I love you too, Lin.
He hugs her back and suddenly someone turns on a big stereo amplifier in the front of his brain and he hears the double-thud again.. the first as the Ninety-Eight's front bumper strikes the old Gypsy woman with the bright red cloth kerchief over her scraggly hair, the second as the big front wheels pass over her body.
Heidi screams.
And her hand leaves Halleck's lap.
Halleck hugs his daughter tighter, feeling goose flesh break all over his body.
'More eggs?' Heidi asked, breaking into his reverie.

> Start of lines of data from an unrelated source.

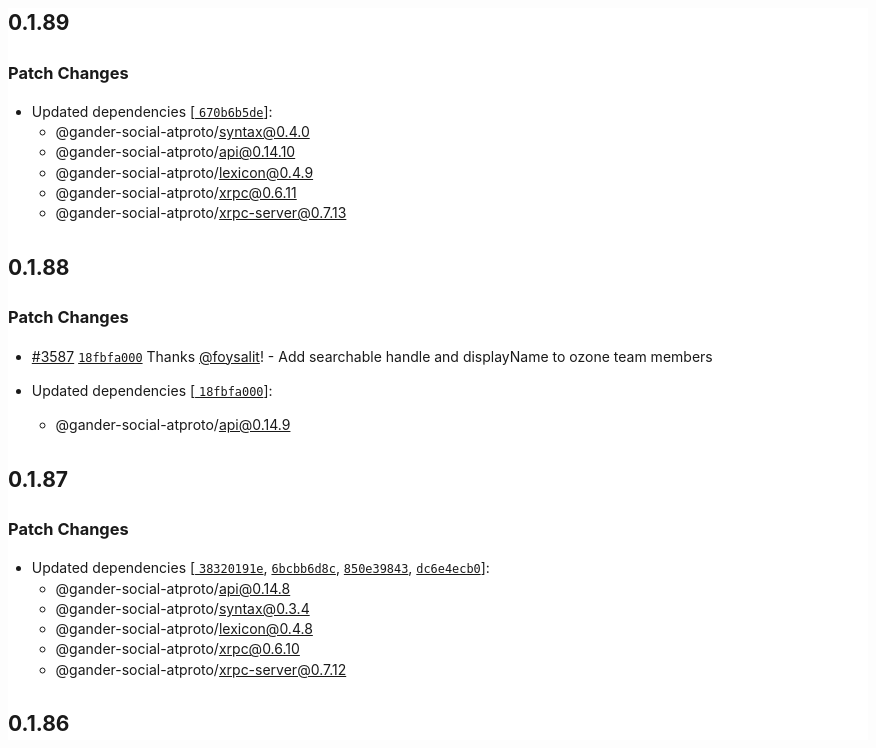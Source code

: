 ## 0.1.89

### Patch Changes

- Updated dependencies [[
  `670b6b5de`](https://github.com/bluesky-social/atproto/commit/670b6b5de2bf91e6944761c98eb1126fb6a681ee)]:
    - @gander-social-atproto/syntax@0.4.0
    - @gander-social-atproto/api@0.14.10
    - @gander-social-atproto/lexicon@0.4.9
    - @gander-social-atproto/xrpc@0.6.11
    - @gander-social-atproto/xrpc-server@0.7.13

## 0.1.88

### Patch Changes

- [#3587](https://github.com/bluesky-social/atproto/pull/3587) [
  `18fbfa000`](https://github.com/bluesky-social/atproto/commit/18fbfa00057dda9ef4eba77d8b4e87994893c952)
  Thanks [@foysalit](https://github.com/foysalit)! - Add searchable handle and displayName to ozone team members

- Updated dependencies [[
  `18fbfa000`](https://github.com/bluesky-social/atproto/commit/18fbfa00057dda9ef4eba77d8b4e87994893c952)]:
    - @gander-social-atproto/api@0.14.9

## 0.1.87

### Patch Changes

- Updated dependencies [[
  `38320191e`](https://github.com/bluesky-social/atproto/commit/38320191e559f8b928c6e951a9b4a6207240bfc1), [
  `6bcbb6d8c`](https://github.com/bluesky-social/atproto/commit/6bcbb6d8cd3696280935ff7892d8e191fd21fa49), [
  `850e39843`](https://github.com/bluesky-social/atproto/commit/850e39843cb0ec9ea716675f7568c0c601f45e29), [
  `dc6e4ecb0`](https://github.com/bluesky-social/atproto/commit/dc6e4ecb0e09bbf4bc7a79c6ac43fb6da4166200)]:
    - @gander-social-atproto/api@0.14.8
    - @gander-social-atproto/syntax@0.3.4
    - @gander-social-atproto/lexicon@0.4.8
    - @gander-social-atproto/xrpc@0.6.10
    - @gander-social-atproto/xrpc-server@0.7.12

## 0.1.86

'No. No, thanks.' He looked at his clean plate with some guilt: no matter how bad things got, they had never gotten bad enough to cause him to lose either sleep or his appetite.
'Are you sure you're … ?'
'Okay?' He smiled. 'I'm okay, you're okay, Linda's okay. As they say on the soap operas, the nightmare is over – can we please get back to our lives?'
'That's a lovely idea.' This time she returned his smile with a real one of her own – she was suddenly under thirty again, and radiant. 'Want the rest of the bacon? There's two slices left.'
'No,' he said, thinking of the way his pants nipped at his soft waist (what waist, ha-ha? a small and unfunny Don Rickles spoke up in his mind – the last time you had a waist was around 1978, you hockey puck), the way he had to suck in his gut to hook the catch. Then he thought of the scale and said, 'I'll have one of them. I've lost three pounds.'
She had gone to the stove in spite of his original no sometimes she knows me so well it gets to be depressing, he thought. Now she glanced back. 'You are still thinking about it, then.'
'I'm not,' he said, exasperated. 'Can't a man lose three pounds in peace? You keep saying you'd like me a little . . .'
thinner
'. . . a little less beefy.' Now she had gotten him thinking about the Gypsy again. Dammit! The Gypsy's eaten nose and the scaly feel of that one finger sliding along his cheek in the moment before he had reacted and jerked away the way you would jerk away from a spider or from a clittering bundle of beetles fuming in a knot under a rotted log.
She brought him the bacon and kissed his temple. 'I'm sorry. You go right ahead and lose some weight. But if you don't, remember what Mr Rogers says -'
*– I like you just the way you are,' they finished in unison.
He prodded at the overturned Journal by the lazy Susan, but that was just too depressing. He got up, went outside, and found the New York Times in the flowerbed. The kid always threw it in the flowerbed, never had his numbers right at the end of the week, could never remember Bill's last name. Billy had wondered on more than one occasion if it was possible for a twelve-year-old kid to become a victim of Alzheimer's disease.
He took the paper back inside, opened it to the sports, and ate the bacon. He was deep in the box scores when Heidi brought him another half of English muffin, golden with melting butter.
Halleck ate it almost without being aware he was doing so.